Of course, all of these are assuming the privileged situation of having parents/family that is willing and able to help you during this time. If not, the focus is entirely on saving money.
A large gap, often a “gap year”, between graduation and a full-time job is a popular choice for those looking for a break from constant commitments. There is nothing wrong with this decision, but it does come with more requirements financially.
If you are fortunate enough to have a significant amount of savings either from additional work during college or parent assistance, it may not be too bad. Reduce costs where you can, and otherwise make use of your relaxing time before starting your job. For most of us, this isn’t the case. Instead, the best two options are:
- Significant help from parents
- A part-time job
Significant help from parents is a massive privilege, but a great choice if possible. Many parents are actually happy to have their child stick around a bit longer. Of course, never take advantage of the generosity of anyone, including your parents. Understand their offer to assist you likely only includes a place to stay and home-cooked meals. But to be honest, that’s more than enough.
A part-time job could be a traditional position like a part-time waiter, or even a freelancing side hustle like a social media manager. The huge upside I see to the part-time job option is that it could even turn into more over time, freeing you from the need for a traditional 9-5. Now I understand a part-time job isn’t exactly what most people look forward to in a gap year. But it may be what has to be done.

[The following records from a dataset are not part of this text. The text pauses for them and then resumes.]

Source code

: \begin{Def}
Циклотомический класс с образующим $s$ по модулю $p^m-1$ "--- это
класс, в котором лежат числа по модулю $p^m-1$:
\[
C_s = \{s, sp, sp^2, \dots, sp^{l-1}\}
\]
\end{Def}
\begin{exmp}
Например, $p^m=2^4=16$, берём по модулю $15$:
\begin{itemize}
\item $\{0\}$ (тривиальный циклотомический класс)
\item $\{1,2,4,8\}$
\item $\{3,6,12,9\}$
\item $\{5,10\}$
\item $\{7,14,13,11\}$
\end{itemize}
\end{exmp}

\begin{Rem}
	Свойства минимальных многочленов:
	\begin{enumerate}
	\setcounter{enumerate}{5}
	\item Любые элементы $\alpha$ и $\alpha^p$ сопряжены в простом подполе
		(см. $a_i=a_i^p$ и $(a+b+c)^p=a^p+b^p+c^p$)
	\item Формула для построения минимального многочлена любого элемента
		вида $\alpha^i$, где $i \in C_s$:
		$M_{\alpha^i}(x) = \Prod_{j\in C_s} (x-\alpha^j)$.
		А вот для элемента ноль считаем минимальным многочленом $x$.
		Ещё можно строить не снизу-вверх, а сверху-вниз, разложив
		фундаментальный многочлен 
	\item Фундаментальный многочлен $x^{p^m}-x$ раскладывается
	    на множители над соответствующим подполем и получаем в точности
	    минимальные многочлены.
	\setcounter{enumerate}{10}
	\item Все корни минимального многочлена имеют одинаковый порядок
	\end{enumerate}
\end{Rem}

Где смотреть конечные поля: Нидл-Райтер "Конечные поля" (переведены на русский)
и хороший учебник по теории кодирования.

Committing 20 hours/week to a remote job isn’t always a horrible situation. Heck, you might even enjoy it.
Beware Lifestyle Inflation
Ok so now let’s assume you have gotten a full-time job of some sort. You’ve gone from zero or very little income in college to an adult’s income in the real world, maybe even more. It’s incredibly exciting and rewarding. Let yourself feel proud of your accomplishment of graduating and landing a job.
However, don’t let this pride turn into rewarding yourself with luxuries that you can now “afford” that you previously couldn’t. You can “afford” a $500 / month car payment on $550 / month income. But we would all agree that is an unsound financial decision.
Let’s say you made $1,000 / month at a part-time job in college, and you spent $100 / month on clothes. Now let’s say you graduate and land a solid job quadrupling your pay to $4,000 / month. Should you quadruple your budget on clothes to $400 / month? Technically you would still be spending the same fraction of your income on clothes, but it is an unnecessary increase.
This is where lifestyle inflation comes into play. Many people think that an increase in income means you deserve an equal increase in lifestyle. If you work hard to get a raise, promotion, or higher-paying position, that is fantastic. Reward yourself in some way with a dinner out with friends or even a small trip. But don’t fall into the trap of committing yourself to increased expenses.
There are many examples out there of people climbing the corporate ladder and earning well over six figures, but still struggling to save at all. For many people, this is because with every pay increase came increased expenses. A shiny new car, a bigger house with a view, moving into a more expensive neighborhood. These are the most common examples of lifestyle inflation.
Instead, allow yourself a few one-time rewards to celebrate the occasion, and leave as many of your recurring expenses where they were. This will be powerful as you will save more as you earn more. Assuming your goal is retirement or financial independence, this is one of the most powerful things you can do.
If you want to learn more about how to save and what to do with those savings, check out my post Build Wealth in Just 3 Steps.
Manage Your Expenses
It is important to have a general guideline for setting up your expenses. Attempting to build wealth is hopeless if you have no clue what and where you should be spending.
During college, many of us fly by the seat of our pants (pretty certain that’s a saying) with our expenses. Money comes a few times a year in the form of refunds from scholarships, financial aid, or parents. Expenses are controlled with vague attempts at not spending too much on food that month.
Now, with greater income and responsibilities post-graduation, a financial plan has become vital to building wealth or even just getting by.
A solid rule of thumb is the 50-30-20 rule.
- Needs generally include rent, food, utilities, phone plan, etc. Recurring expenses that you have no choice but to include.
- Wants is self-explanatory. Go nuts. Just don’t forget to include budgeting for periodic splurges such as vacations. If a vacation 5 months from now will cost $500, budget an extra $100 / month in the wants category to pay for it.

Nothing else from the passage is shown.